Distinctive Acquisition Financing Perspectives: Private Equity vs. Non-PE Backed Deals

Acquisition financing lenders of private equity backed deals are essentially relying on the well-heeled private equity firm, who are usually investing 40% to 50% of the capital needed. They feel that if the company ever runs into trouble, the private equity firm will support the company due to their sizeable initial investment. Lenders usually focus their activities on a select group of PE firms, trying to become their house bank due to the implicit put of their future support. This view has relegated this type of loan to commodity status where the lender is merely dollars provided and price. On the other hand, non-PE backed deals are deals where the equity investor is not a deep pocketed investor but a person or a company, with limited equity capital. The lender may be the first institutional provider of capital to the company. The borrower needs a lender who can think differently about the risk of the deal as opposed to applying private equity credit tests.
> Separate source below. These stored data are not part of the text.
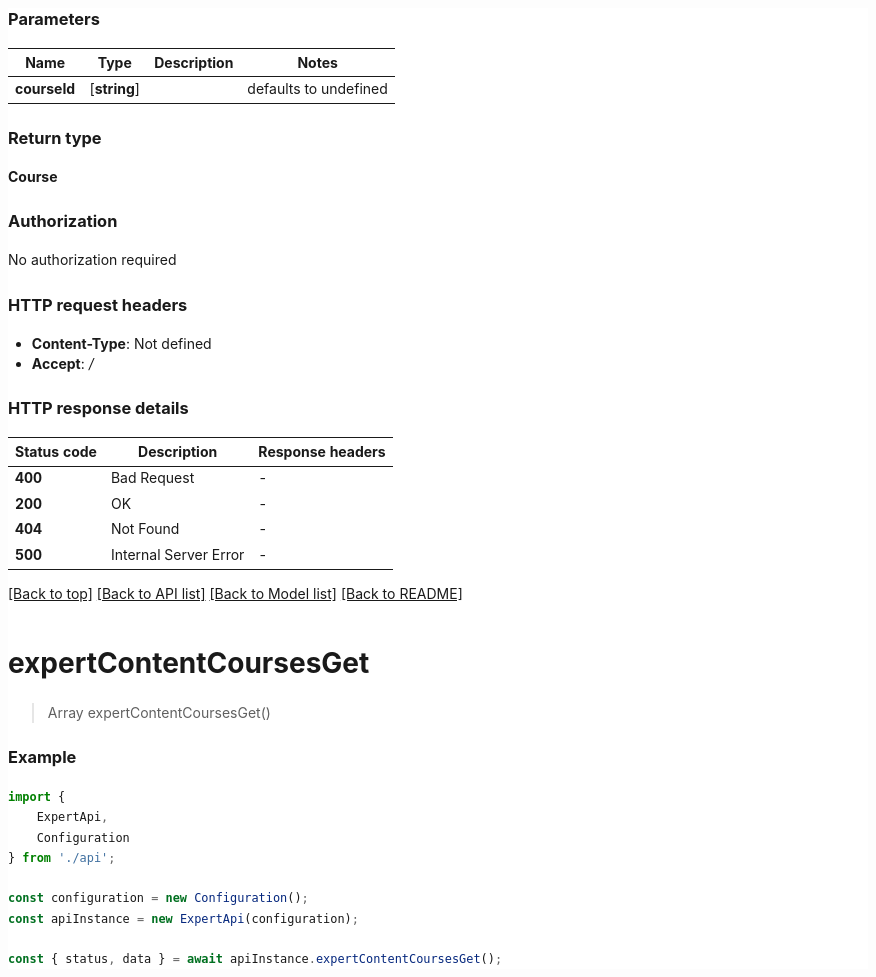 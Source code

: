 ### Parameters

|Name | Type | Description  | Notes|
|------------- | ------------- | ------------- | -------------|
| **courseId** | [**string**] |  | defaults to undefined|


### Return type

**Course**

### Authorization

No authorization required

### HTTP request headers

 - **Content-Type**: Not defined
 - **Accept**: */*


### HTTP response details
| Status code | Description | Response headers |
|-------------|-------------|------------------|
|**400** | Bad Request |  -  |
|**200** | OK |  -  |
|**404** | Not Found |  -  |
|**500** | Internal Server Error |  -  |

[[Back to top]](#) [[Back to API list]](../README.md#documentation-for-api-endpoints) [[Back to Model list]](../README.md#documentation-for-models) [[Back to README]](../README.md)

# **expertContentCoursesGet**
> Array<Course> expertContentCoursesGet()



### Example

```typescript
import {
    ExpertApi,
    Configuration
} from './api';

const configuration = new Configuration();
const apiInstance = new ExpertApi(configuration);

const { status, data } = await apiInstance.expertContentCoursesGet();
```

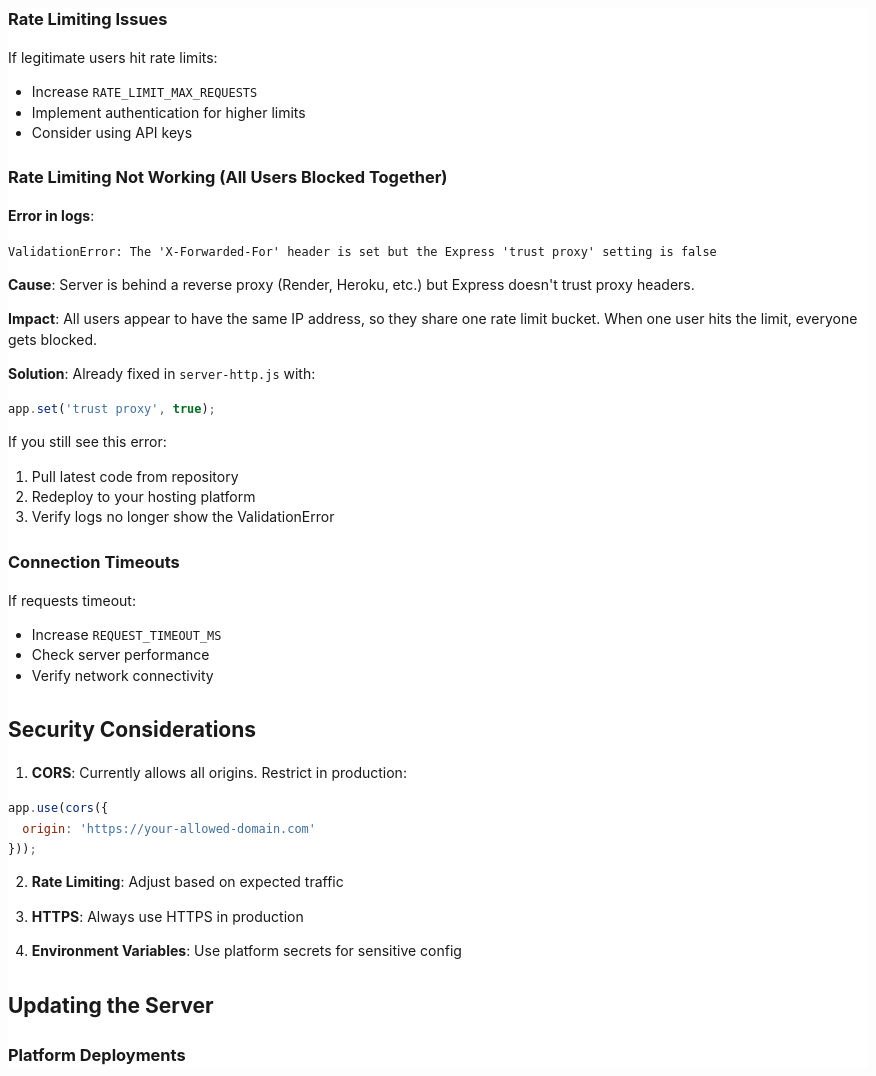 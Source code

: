 ### Rate Limiting Issues

If legitimate users hit rate limits:
- Increase `RATE_LIMIT_MAX_REQUESTS`
- Implement authentication for higher limits
- Consider using API keys

### Rate Limiting Not Working (All Users Blocked Together)

**Error in logs**:
```
ValidationError: The 'X-Forwarded-For' header is set but the Express 'trust proxy' setting is false
```

**Cause**: Server is behind a reverse proxy (Render, Heroku, etc.) but Express doesn't trust proxy headers.

**Impact**: All users appear to have the same IP address, so they share one rate limit bucket. When one user hits the limit, everyone gets blocked.

**Solution**: Already fixed in `server-http.js` with:
```javascript
app.set('trust proxy', true);
```

If you still see this error:
1. Pull latest code from repository
2. Redeploy to your hosting platform
3. Verify logs no longer show the ValidationError

### Connection Timeouts

If requests timeout:
- Increase `REQUEST_TIMEOUT_MS`
- Check server performance
- Verify network connectivity

## Security Considerations

1. **CORS**: Currently allows all origins. Restrict in production:
```javascript
app.use(cors({
  origin: 'https://your-allowed-domain.com'
}));
```

2. **Rate Limiting**: Adjust based on expected traffic

3. **HTTPS**: Always use HTTPS in production

4. **Environment Variables**: Use platform secrets for sensitive config

## Updating the Server

### Platform Deployments

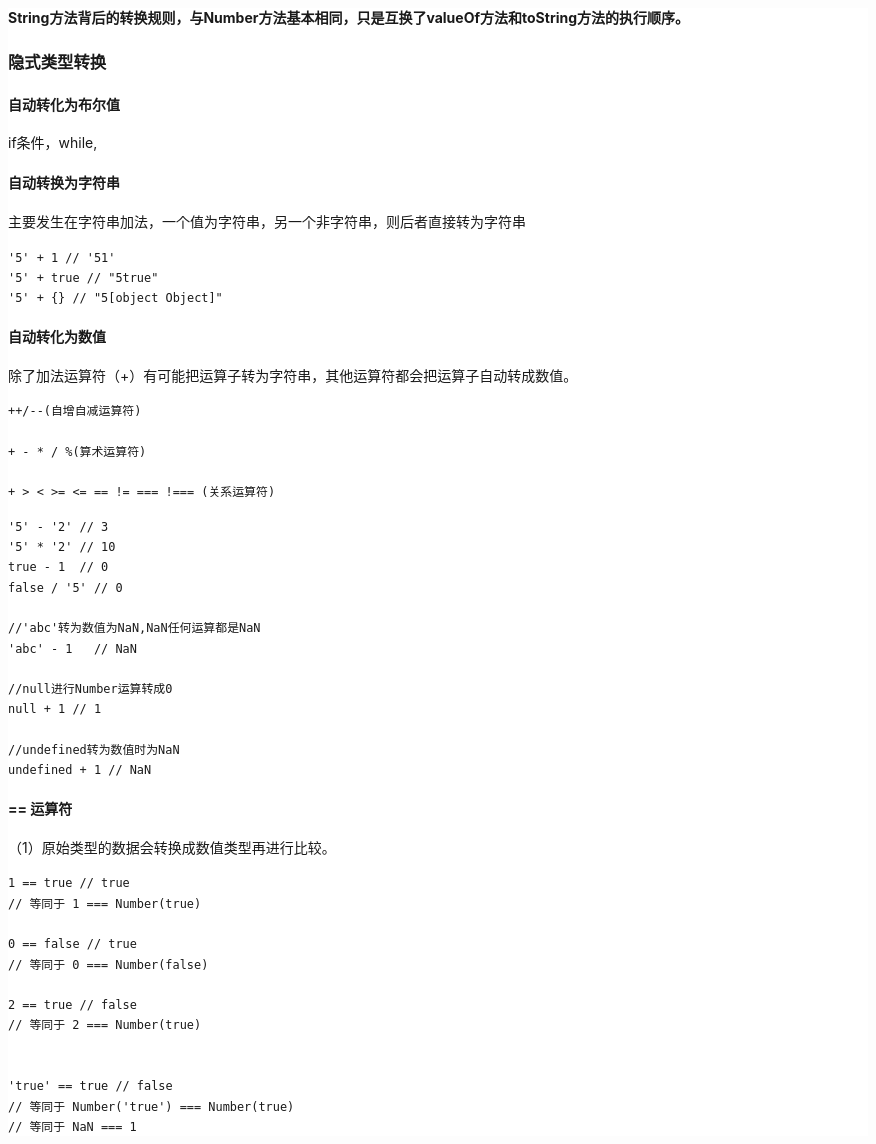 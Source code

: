 **String方法背后的转换规则，与Number方法基本相同，只是互换了valueOf方法和toString方法的执行顺序。**


### 隐式类型转换

#### 自动转化为布尔值

if条件，while,

#### 自动转换为字符串

主要发生在字符串加法，一个值为字符串，另一个非字符串，则后者直接转为字符串


```
'5' + 1 // '51'
'5' + true // "5true"
'5' + {} // "5[object Object]"
```

#### 自动转化为数值

除了加法运算符（+）有可能把运算子转为字符串，其他运算符都会把运算子自动转成数值。


```
++/--(自增自减运算符) 

+ - * / %(算术运算符) 

+ > < >= <= == != === !=== (关系运算符)

```


```
'5' - '2' // 3
'5' * '2' // 10
true - 1  // 0
false / '5' // 0

//'abc'转为数值为NaN,NaN任何运算都是NaN
'abc' - 1   // NaN

//null进行Number运算转成0
null + 1 // 1

//undefined转为数值时为NaN
undefined + 1 // NaN
```

#### == 运算符

（1）原始类型的数据会转换成数值类型再进行比较。


```
1 == true // true
// 等同于 1 === Number(true)

0 == false // true
// 等同于 0 === Number(false)

2 == true // false
// 等同于 2 === Number(true)


'true' == true // false
// 等同于 Number('true') === Number(true)
// 等同于 NaN === 1

```
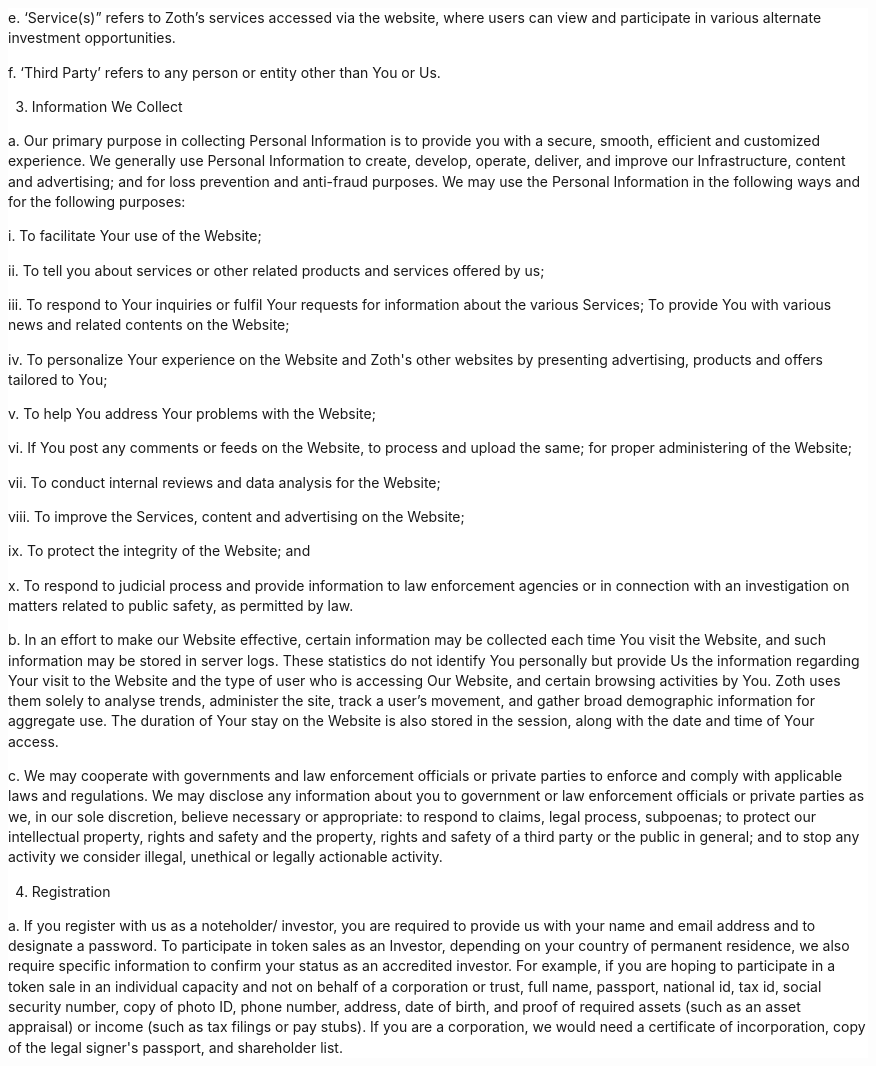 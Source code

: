 e. ‘Service(s)” refers to Zoth’s services accessed via the website, where users can view and participate in various alternate investment opportunities.

f. ‘Third Party’ refers to any person or entity other than You or Us.

3. Information We Collect

a. Our primary purpose in collecting Personal Information is to provide you with a secure, smooth, efficient and customized experience. We generally use Personal Information to create, develop, operate, deliver, and improve our Infrastructure, content and advertising; and for loss prevention and anti-fraud purposes. We may use the Personal Information in the following ways and for the following purposes:

&#x20;           i.         To facilitate Your use of the Website;&#x20;

&#x20;          ii.         To tell you about services or other related products and services offered by us;

&#x20;        iii.         To respond to Your inquiries or fulfil Your requests for information about the various Services; To provide You with various news and related contents on the Website;&#x20;

&#x20;        iv.         To personalize Your experience on the Website and Zoth's other websites by presenting advertising, products and offers tailored to You;&#x20;

&#x20;          v.         To help You address Your problems with the Website;&#x20;

&#x20;        vi.         If You post any comments or feeds on the Website, to process and upload the same; for proper administering of the Website;&#x20;

&#x20;       vii.         To conduct internal reviews and data analysis for the Website;&#x20;

&#x20;      viii.         To improve the Services, content and advertising on the Website;&#x20;

&#x20;        ix.         To protect the integrity of the Website; and&#x20;

&#x20;          x.         To respond to judicial process and provide information to law enforcement agencies or in connection with an investigation on matters related to public safety, as permitted by law.&#x20;

b. In an effort to make our Website effective, certain information may be collected each time You visit the Website, and such information may be stored in server logs. These statistics do not identify You personally but provide Us the information regarding Your visit to the Website and the type of user who is accessing Our Website, and certain browsing activities by You. Zoth uses them solely to analyse trends, administer the site, track a user’s movement, and gather broad demographic information for aggregate use. The duration of Your stay on the Website is also stored in the session, along with the date and time of Your access.

c. We may cooperate with governments and law enforcement officials or private parties to enforce and comply with applicable laws and regulations. We may disclose any information about you to government or law enforcement officials or private parties as we, in our sole discretion, believe necessary or appropriate: to respond to claims, legal process, subpoenas; to protect our intellectual property, rights and safety and the property, rights and safety of a third party or the public in general; and to stop any activity we consider illegal, unethical or legally actionable activity.

4. &#x20;Registration

a. If you register with us as a noteholder/ investor, you are required to provide us with your name and email address and to designate a password. To participate in token sales as an Investor, depending on your country of permanent residence, we also require specific information to confirm your status as an accredited investor. For example, if you are hoping to participate in a token sale in an individual capacity and not on behalf of a corporation or trust, full name, passport, national id, tax id, social security number, copy of photo ID, phone number, address, date of birth, and proof of required assets (such as an asset appraisal) or income (such as tax filings or pay stubs). If you are a corporation, we would need a certificate of incorporation, copy of the legal signer's passport, and shareholder list.

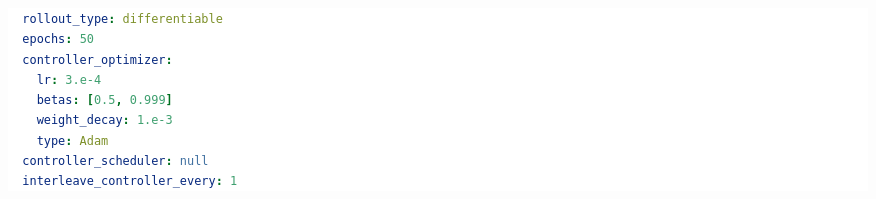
``` yaml
  rollout_type: differentiable
  epochs: 50
  controller_optimizer:
    lr: 3.e-4
    betas: [0.5, 0.999]
    weight_decay: 1.e-3
    type: Adam
  controller_scheduler: null
  interleave_controller_every: 1
```
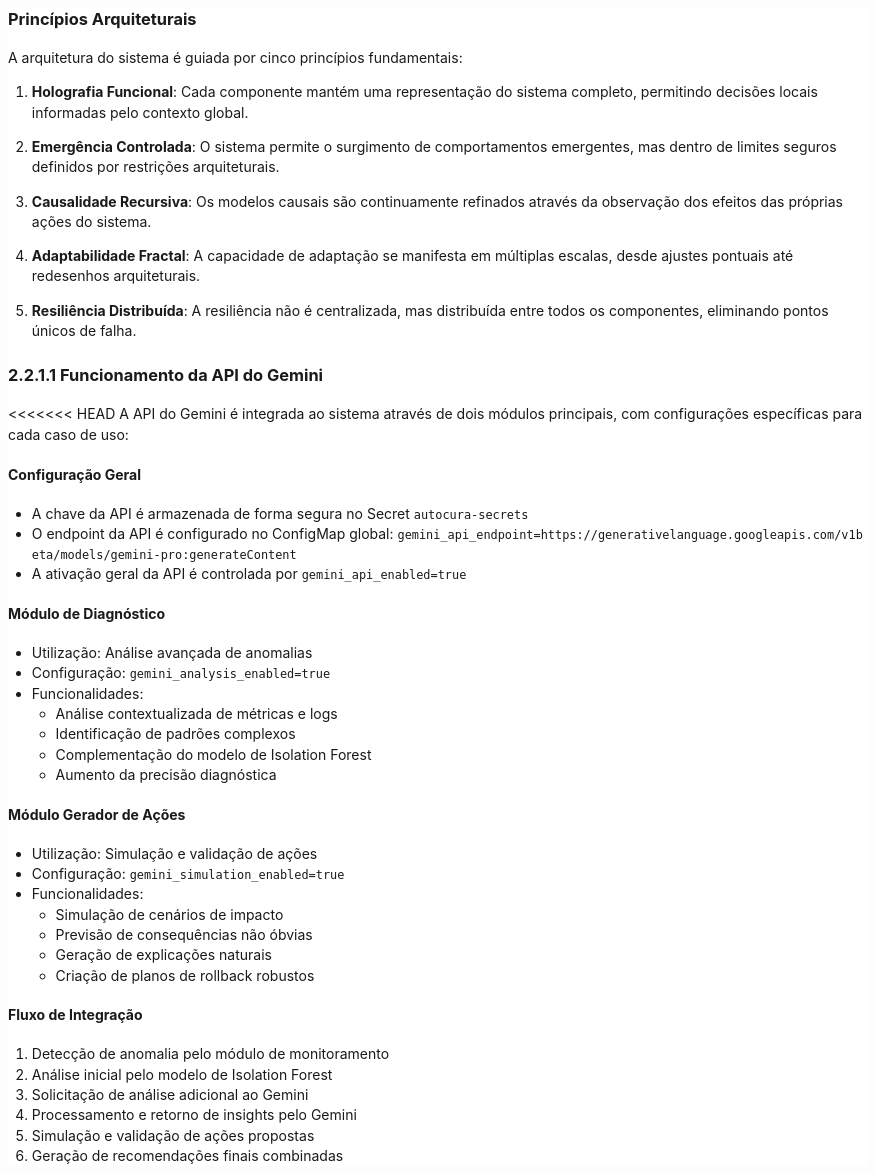 ### Princípios Arquiteturais

A arquitetura do sistema é guiada por cinco princípios fundamentais:

1. **Holografia Funcional**: Cada componente mantém uma representação do sistema completo, permitindo decisões locais informadas pelo contexto global.

2. **Emergência Controlada**: O sistema permite o surgimento de comportamentos emergentes, mas dentro de limites seguros definidos por restrições arquiteturais.

3. **Causalidade Recursiva**: Os modelos causais são continuamente refinados através da observação dos efeitos das próprias ações do sistema.

4. **Adaptabilidade Fractal**: A capacidade de adaptação se manifesta em múltiplas escalas, desde ajustes pontuais até redesenhos arquiteturais.

5. **Resiliência Distribuída**: A resiliência não é centralizada, mas distribuída entre todos os componentes, eliminando pontos únicos de falha.

### 2.2.1.1 Funcionamento da API do Gemini

<<<<<<< HEAD
A API do Gemini é integrada ao sistema através de dois módulos principais, com configurações específicas para cada caso de uso:

#### Configuração Geral
- A chave da API é armazenada de forma segura no Secret `autocura-secrets`
- O endpoint da API é configurado no ConfigMap global: `gemini_api_endpoint=https://generativelanguage.googleapis.com/v1beta/models/gemini-pro:generateContent`
- A ativação geral da API é controlada por `gemini_api_enabled=true`

#### Módulo de Diagnóstico
- Utilização: Análise avançada de anomalias
- Configuração: `gemini_analysis_enabled=true`
- Funcionalidades:
  - Análise contextualizada de métricas e logs
  - Identificação de padrões complexos
  - Complementação do modelo de Isolation Forest
  - Aumento da precisão diagnóstica

#### Módulo Gerador de Ações
- Utilização: Simulação e validação de ações
- Configuração: `gemini_simulation_enabled=true`
- Funcionalidades:
  - Simulação de cenários de impacto
  - Previsão de consequências não óbvias
  - Geração de explicações naturais
  - Criação de planos de rollback robustos

#### Fluxo de Integração
1. Detecção de anomalia pelo módulo de monitoramento
2. Análise inicial pelo modelo de Isolation Forest
3. Solicitação de análise adicional ao Gemini
4. Processamento e retorno de insights pelo Gemini
5. Simulação e validação de ações propostas
6. Geração de recomendações finais combinadas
The acquisition financing lender needs to be more open minded about the quality of the ownership. They need to see that that $1.5 million of equity invested from a person worth $10 million is worth materially more than a private equity fund investing $10 million out of a $200 million fund. They need to understand that this equity is not disadvantaged but rather higher quality because it comes from the person who will own and run the company. A more approachable and understanding style is needed as often the sponsors are first gen entrepreneurs. They are enormously skilled but unfamiliar with lending protocols. While less buttoned up than a private equity deal, these sponsors possess true grit and strong vision. Acquisition financing providers who grapple with these issues upfront and get the right people on their platform are poised for success in this area. They will make good loans and provide a non-tortured experience for non-sponsored borrowers.